Tasnuva Hayden: As a fellow poet, I am always interested in hearing about the writing process. As you’ve told me before, this book changed quite dramatically from the submission stage to the finished product. Can you take us through your editing process and what did you learn from it as a writer?


Sarah Gibbs: Prior to beginning the editorial process, I was already a fairly seasoned workshopper and reviser of my texts. I had completed a creative writing concentration in my undergraduate degree and subsequently wrote—and several times rewrote—a doctoral dissertation. Bringing this book to its final form, however, reinforced for me the absolute necessity of retaining one’s artistic vision while relinquishing any writerly ego. Over the course of three rounds of revisions, my editor, John Wall Barger, and I cut thousands of words from the original manuscript and, as I’ve discussed above, created new frames and narrative devices to guide readers through the poems. As the individual pieces contracted, the language sharpened and emotions deepened. Themes that had been hiding in the dense verbiage emerged. Editors like John, who help surface the best version of a work, are a writer’s greatest gift, and I would advise new practitioners to find a reader whose feedback they can trust, and then do the most difficult thing imaginable: listen to and act on constructive criticism.

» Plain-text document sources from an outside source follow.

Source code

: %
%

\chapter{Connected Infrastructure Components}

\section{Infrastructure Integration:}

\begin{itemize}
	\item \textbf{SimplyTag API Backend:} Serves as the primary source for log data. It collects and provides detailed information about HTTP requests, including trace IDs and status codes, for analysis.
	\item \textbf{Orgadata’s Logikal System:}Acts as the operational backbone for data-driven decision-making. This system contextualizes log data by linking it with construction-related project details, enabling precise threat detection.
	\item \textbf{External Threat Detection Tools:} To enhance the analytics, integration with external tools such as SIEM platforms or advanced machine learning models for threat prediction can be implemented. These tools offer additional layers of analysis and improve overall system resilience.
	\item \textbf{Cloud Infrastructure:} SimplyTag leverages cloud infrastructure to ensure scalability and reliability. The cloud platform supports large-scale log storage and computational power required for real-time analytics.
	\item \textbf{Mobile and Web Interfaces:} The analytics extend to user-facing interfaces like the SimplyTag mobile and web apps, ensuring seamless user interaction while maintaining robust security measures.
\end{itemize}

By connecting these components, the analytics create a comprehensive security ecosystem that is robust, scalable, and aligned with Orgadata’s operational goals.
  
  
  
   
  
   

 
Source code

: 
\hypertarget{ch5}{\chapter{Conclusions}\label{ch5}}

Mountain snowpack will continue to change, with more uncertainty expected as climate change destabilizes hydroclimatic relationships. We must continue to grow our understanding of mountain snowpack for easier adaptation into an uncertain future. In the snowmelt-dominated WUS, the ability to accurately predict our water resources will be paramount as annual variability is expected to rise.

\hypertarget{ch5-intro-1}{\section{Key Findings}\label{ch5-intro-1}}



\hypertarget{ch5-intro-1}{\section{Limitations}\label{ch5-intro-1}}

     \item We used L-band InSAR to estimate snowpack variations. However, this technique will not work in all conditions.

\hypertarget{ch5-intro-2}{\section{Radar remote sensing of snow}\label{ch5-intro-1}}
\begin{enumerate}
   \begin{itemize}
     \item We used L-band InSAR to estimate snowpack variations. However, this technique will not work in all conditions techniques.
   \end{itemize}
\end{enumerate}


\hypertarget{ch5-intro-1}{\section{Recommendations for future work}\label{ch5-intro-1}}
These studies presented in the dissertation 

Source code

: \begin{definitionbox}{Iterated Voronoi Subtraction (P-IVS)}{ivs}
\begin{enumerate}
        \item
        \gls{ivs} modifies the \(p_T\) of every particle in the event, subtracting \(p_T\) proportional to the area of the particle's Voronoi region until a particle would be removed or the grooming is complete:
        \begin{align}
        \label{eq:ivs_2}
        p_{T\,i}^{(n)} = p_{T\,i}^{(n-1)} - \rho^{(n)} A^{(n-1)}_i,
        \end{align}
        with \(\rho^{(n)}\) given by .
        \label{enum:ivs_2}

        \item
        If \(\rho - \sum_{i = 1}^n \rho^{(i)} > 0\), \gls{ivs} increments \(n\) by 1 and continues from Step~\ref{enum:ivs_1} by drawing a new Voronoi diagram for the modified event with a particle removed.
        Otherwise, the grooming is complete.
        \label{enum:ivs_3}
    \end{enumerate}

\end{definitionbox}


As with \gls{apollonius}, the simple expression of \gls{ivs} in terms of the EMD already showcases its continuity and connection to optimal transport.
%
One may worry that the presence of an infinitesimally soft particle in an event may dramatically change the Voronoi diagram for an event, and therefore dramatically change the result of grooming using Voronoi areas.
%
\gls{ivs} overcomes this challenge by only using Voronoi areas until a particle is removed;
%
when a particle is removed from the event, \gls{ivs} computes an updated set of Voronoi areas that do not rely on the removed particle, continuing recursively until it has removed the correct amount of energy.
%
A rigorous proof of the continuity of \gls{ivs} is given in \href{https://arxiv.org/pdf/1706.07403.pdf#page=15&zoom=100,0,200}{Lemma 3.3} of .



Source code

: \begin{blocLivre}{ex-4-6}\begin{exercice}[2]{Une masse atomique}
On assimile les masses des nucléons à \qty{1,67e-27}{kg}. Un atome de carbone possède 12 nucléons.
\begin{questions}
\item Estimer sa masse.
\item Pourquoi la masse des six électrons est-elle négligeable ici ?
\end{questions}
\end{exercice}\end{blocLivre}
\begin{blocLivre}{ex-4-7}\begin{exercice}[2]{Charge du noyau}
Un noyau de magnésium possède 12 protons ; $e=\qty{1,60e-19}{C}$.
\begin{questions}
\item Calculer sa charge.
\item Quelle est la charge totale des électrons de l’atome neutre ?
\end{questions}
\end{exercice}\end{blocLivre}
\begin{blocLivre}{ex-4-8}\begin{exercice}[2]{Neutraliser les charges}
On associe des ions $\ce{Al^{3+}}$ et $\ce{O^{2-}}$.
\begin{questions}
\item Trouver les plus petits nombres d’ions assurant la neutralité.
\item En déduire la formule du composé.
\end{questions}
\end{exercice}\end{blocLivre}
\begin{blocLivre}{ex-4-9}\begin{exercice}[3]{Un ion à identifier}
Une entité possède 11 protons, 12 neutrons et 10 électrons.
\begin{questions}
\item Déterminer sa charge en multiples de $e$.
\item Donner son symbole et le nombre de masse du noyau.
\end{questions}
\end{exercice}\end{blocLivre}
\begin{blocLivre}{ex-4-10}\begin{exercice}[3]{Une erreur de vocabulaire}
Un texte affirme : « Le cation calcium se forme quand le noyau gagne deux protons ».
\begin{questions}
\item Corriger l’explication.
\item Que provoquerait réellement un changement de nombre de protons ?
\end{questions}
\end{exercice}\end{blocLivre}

Tasnuva Hayden: Do you have a writing routine? What does it entail? Do you have any tips for new poets?


Sarah Gibbs: At the University of Calgary, I took a fiction writing course with Suzette Mayr, who counseled her students to write for a set time every day, as composition is a skill like any other and regularly scheduled exercise strengthens writerly muscles. Very solid advice, I think. A habit of writing becomes a habit of seeing; walking through the city, you begin to notice the metaphors—the things like other things—and the alignment between the internal and external worlds. Poems can germinate quite spontaneously when your eyes are peeled.

 

I would also advise new poets to embrace the terrible first draft. If in the light of day last night’s masterwork turns out to be monstrous, resist the urge to abandon the piece. More often than not an unsuccessful poem contains an image or line that is worthy of life; rescue it, and rebuild the work around it. Mallarmé said that poetry purifies the language of the tribe; that sort of thing generally takes a few tries.


Tasnuva Hayden: Lastly, can you tell us about your current work-in-progress? What themes and elements are you excited about exploring in your next body of work?


Sarah Gibbs: I’ve recently begun drafting a new collection tentatively titled The Unwell that explores experiences of ill-health. It takes inspiration in part from Alphonse Daudet’s In the Land of Pain (1931) and considers the psychology of sickness. I’m also exploring a few possibilities in screenwriting. Perhaps Ondaatje will let me adapt Billy the Kid for the screen. Better get on that fruit basket.




Sarah Gibbs is a poet and playwright whose work has appeared in publications such as Descant, filling Station Magazine, and Novelty Magazine. She is a George Orwell scholar and Fellow of the Royal Society of Art (RSA), and holds a PhD in English Literature from University College London (UCL). She lives in Calgary, Alberta, where she works as a professional librarian.